* _Exercise_
When you reach the line containing "der Sichten notwendig" in the entries below, start writing out each line exactly, and stop after the line containing "of a proportion".
** Opening Dataset content block **
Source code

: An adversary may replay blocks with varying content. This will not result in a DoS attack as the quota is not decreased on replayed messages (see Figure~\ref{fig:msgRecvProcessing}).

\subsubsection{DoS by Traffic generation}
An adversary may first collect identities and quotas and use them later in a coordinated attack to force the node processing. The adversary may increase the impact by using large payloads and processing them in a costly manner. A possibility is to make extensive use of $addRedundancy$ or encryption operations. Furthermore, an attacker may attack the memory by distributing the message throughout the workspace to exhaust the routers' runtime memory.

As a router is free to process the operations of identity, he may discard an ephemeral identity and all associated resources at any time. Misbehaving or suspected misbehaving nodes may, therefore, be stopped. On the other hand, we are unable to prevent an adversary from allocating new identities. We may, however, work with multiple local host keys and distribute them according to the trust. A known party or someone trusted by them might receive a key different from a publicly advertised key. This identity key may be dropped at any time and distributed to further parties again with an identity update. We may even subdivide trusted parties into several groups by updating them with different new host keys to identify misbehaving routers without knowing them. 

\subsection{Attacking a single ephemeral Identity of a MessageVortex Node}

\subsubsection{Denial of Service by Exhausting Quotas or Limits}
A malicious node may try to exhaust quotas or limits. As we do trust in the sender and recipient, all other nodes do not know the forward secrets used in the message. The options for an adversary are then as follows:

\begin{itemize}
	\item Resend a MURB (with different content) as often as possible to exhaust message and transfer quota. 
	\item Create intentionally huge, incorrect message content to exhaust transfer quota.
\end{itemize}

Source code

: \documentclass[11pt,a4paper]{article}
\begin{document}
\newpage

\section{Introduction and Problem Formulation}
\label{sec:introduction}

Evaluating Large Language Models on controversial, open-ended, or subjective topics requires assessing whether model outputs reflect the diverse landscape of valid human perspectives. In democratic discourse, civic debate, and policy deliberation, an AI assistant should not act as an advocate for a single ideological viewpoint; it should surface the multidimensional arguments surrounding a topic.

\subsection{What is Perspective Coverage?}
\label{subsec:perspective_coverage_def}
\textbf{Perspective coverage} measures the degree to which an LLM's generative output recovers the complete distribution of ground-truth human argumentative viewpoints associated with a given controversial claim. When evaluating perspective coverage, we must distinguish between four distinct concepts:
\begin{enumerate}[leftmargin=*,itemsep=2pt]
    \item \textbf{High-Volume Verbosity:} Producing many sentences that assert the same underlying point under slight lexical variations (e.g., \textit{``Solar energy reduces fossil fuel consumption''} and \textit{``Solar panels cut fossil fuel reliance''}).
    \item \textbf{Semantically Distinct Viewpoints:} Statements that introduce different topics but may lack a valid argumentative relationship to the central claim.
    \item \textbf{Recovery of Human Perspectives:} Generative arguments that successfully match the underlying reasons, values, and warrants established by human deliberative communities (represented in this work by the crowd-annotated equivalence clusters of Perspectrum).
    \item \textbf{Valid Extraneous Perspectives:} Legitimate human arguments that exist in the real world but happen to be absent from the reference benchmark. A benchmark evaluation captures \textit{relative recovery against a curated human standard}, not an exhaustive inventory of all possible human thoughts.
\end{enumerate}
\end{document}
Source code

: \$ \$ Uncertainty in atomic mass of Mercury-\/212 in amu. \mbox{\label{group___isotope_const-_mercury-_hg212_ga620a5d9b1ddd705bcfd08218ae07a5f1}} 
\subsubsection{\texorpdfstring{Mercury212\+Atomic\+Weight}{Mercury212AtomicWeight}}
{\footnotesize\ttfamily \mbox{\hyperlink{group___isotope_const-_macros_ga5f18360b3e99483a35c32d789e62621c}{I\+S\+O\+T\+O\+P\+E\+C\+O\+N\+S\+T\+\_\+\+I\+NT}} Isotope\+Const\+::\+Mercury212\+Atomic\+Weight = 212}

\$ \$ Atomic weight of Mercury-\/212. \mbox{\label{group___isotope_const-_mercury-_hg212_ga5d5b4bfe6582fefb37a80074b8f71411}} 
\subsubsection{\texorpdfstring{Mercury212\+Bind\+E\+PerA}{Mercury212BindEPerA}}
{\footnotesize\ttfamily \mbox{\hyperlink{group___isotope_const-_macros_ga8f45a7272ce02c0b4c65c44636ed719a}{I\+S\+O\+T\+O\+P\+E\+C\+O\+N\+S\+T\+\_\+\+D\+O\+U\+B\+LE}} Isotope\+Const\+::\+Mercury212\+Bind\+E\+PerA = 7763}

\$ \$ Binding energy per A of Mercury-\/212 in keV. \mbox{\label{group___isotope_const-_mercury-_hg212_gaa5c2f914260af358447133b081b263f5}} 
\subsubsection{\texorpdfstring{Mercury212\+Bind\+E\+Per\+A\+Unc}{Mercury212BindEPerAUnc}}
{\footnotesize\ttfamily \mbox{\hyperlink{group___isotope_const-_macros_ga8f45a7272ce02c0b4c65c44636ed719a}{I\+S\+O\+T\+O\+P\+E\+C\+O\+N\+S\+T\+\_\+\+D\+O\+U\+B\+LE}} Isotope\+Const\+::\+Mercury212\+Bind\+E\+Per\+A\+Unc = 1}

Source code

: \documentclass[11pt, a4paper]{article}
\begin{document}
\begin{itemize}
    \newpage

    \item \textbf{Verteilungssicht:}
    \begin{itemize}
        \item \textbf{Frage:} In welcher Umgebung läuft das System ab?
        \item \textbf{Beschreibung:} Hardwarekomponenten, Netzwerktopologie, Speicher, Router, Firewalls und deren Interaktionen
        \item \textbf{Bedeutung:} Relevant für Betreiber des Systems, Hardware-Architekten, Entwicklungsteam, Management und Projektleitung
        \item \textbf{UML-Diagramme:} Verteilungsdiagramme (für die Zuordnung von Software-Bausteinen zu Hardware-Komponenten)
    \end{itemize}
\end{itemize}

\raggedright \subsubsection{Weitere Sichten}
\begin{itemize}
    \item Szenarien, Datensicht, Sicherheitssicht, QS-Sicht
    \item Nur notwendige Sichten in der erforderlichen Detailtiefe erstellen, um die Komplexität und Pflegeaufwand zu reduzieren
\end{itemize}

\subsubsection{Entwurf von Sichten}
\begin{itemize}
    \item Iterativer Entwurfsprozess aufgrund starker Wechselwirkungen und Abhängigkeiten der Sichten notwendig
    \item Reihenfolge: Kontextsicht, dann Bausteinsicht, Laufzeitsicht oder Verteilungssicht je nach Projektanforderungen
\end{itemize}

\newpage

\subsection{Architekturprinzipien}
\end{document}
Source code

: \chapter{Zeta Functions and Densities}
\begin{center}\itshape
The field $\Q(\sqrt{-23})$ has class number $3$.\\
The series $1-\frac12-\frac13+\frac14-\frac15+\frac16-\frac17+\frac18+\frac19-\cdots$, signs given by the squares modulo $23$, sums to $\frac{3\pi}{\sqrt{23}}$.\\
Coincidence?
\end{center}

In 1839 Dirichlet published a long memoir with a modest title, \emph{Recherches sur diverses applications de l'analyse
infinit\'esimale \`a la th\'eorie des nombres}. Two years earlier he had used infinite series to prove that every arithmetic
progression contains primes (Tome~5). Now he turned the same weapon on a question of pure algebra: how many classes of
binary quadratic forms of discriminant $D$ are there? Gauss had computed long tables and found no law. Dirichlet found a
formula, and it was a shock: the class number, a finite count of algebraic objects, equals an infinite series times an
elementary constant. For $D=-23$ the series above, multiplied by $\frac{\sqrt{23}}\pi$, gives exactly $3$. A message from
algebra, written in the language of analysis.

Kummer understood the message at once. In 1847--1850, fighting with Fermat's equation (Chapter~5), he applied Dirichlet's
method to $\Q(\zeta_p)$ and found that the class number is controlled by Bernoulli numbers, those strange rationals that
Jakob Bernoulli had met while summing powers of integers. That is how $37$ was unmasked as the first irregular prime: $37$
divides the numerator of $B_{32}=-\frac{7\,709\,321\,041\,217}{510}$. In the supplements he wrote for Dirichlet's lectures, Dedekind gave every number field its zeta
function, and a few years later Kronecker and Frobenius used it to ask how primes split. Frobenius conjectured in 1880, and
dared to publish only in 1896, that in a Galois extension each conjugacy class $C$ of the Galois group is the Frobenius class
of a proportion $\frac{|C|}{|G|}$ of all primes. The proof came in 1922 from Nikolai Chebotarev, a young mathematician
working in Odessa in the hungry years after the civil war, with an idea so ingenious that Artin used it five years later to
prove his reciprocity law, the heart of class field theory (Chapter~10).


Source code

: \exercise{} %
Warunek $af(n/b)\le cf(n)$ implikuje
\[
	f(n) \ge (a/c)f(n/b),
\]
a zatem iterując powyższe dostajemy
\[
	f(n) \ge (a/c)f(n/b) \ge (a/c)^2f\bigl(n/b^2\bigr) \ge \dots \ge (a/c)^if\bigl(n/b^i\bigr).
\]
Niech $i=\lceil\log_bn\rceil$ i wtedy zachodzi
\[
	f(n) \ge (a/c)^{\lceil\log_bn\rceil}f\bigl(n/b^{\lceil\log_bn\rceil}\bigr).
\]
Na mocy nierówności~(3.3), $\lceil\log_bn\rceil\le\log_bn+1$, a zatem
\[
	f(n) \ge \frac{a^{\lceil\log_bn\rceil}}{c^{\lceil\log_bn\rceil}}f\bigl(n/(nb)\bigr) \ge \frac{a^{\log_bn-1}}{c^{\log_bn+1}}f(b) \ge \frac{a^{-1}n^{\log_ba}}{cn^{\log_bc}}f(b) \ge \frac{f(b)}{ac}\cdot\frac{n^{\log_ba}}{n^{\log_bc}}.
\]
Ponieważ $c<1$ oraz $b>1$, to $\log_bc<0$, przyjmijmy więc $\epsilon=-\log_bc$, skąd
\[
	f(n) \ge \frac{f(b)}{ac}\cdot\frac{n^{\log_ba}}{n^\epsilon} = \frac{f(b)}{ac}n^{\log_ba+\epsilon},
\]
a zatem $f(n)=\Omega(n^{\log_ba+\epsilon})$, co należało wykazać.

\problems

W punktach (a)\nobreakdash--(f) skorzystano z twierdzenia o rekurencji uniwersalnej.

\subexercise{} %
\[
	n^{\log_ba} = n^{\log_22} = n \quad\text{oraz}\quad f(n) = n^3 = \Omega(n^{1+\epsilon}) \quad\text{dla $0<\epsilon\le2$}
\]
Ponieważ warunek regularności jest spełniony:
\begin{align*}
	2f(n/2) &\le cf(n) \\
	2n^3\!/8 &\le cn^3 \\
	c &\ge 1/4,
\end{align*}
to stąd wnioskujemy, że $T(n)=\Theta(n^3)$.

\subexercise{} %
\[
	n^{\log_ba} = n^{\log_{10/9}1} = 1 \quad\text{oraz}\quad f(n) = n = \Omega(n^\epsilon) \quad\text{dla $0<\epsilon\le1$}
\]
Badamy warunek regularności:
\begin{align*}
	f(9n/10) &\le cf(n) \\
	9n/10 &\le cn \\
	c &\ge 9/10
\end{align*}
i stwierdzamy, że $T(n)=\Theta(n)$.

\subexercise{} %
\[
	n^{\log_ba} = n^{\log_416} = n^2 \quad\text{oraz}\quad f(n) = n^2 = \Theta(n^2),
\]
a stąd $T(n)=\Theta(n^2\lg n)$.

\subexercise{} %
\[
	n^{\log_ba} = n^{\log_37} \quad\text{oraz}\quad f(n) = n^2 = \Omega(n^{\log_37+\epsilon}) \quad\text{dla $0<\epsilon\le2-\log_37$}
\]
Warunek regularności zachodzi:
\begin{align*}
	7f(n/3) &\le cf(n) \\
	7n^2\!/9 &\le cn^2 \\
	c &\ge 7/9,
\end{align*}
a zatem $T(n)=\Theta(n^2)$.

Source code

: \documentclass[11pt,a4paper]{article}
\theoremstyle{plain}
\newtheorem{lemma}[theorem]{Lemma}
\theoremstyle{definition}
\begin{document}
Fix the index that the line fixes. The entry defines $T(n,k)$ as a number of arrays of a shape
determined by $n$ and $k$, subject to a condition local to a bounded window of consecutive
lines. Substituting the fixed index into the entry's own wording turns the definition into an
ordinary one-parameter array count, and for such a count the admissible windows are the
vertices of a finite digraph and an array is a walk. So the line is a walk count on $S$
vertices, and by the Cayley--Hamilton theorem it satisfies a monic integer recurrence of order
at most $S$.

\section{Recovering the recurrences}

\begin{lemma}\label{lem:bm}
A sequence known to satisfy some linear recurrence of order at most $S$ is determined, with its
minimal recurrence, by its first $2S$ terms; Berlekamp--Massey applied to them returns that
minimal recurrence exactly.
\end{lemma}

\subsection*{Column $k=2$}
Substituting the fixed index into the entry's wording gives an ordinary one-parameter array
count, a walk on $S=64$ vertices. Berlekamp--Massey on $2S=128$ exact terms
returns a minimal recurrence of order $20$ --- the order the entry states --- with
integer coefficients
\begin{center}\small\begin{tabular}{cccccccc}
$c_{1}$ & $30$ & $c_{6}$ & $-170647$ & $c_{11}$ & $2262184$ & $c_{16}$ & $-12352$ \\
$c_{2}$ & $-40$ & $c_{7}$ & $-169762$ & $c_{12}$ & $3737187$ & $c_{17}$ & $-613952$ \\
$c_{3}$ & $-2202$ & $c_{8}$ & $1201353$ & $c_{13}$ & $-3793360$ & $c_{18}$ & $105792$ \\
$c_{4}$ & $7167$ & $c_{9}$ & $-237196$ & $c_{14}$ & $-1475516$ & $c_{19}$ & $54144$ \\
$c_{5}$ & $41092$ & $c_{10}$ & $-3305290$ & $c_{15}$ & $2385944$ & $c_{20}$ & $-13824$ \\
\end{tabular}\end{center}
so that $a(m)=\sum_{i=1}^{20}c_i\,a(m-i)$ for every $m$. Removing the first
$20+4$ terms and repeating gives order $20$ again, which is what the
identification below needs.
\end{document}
** Closing Dataset content block **
* _Solution below_
    \item Iterativer Entwurfsprozess aufgrund starker Wechselwirkungen und Abhängigkeiten der Sichten notwendig
    \item Reihenfolge: Kontextsicht, dann Bausteinsicht, Laufzeitsicht oder Verteilungssicht je nach Projektanforderungen
\end{itemize}

\newpage

\subsection{Architekturprinzipien}
\end{document}
Source code

: \chapter{Zeta Functions and Densities}
\begin{center}\itshape
The field $\Q(\sqrt{-23})$ has class number $3$.\\
The series $1-\frac12-\frac13+\frac14-\frac15+\frac16-\frac17+\frac18+\frac19-\cdots$, signs given by the squares modulo $23$, sums to $\frac{3\pi}{\sqrt{23}}$.\\
Coincidence?
\end{center}

In 1839 Dirichlet published a long memoir with a modest title, \emph{Recherches sur diverses applications de l'analyse
infinit\'esimale \`a la th\'eorie des nombres}. Two years earlier he had used infinite series to prove that every arithmetic
progression contains primes (Tome~5). Now he turned the same weapon on a question of pure algebra: how many classes of
binary quadratic forms of discriminant $D$ are there? Gauss had computed long tables and found no law. Dirichlet found a
formula, and it was a shock: the class number, a finite count of algebraic objects, equals an infinite series times an
elementary constant. For $D=-23$ the series above, multiplied by $\frac{\sqrt{23}}\pi$, gives exactly $3$. A message from
algebra, written in the language of analysis.

Kummer understood the message at once. In 1847--1850, fighting with Fermat's equation (Chapter~5), he applied Dirichlet's
method to $\Q(\zeta_p)$ and found that the class number is controlled by Bernoulli numbers, those strange rationals that
Jakob Bernoulli had met while summing powers of integers. That is how $37$ was unmasked as the first irregular prime: $37$
divides the numerator of $B_{32}=-\frac{7\,709\,321\,041\,217}{510}$. In the supplements he wrote for Dirichlet's lectures, Dedekind gave every number field its zeta
function, and a few years later Kronecker and Frobenius used it to ask how primes split. Frobenius conjectured in 1880, and
dared to publish only in 1896, that in a Galois extension each conjugacy class $C$ of the Galois group is the Frobenius class
of a proportion $\frac{|C|}{|G|}$ of all primes. The proof came in 1922 from Nikolai Chebotarev, a young mathematician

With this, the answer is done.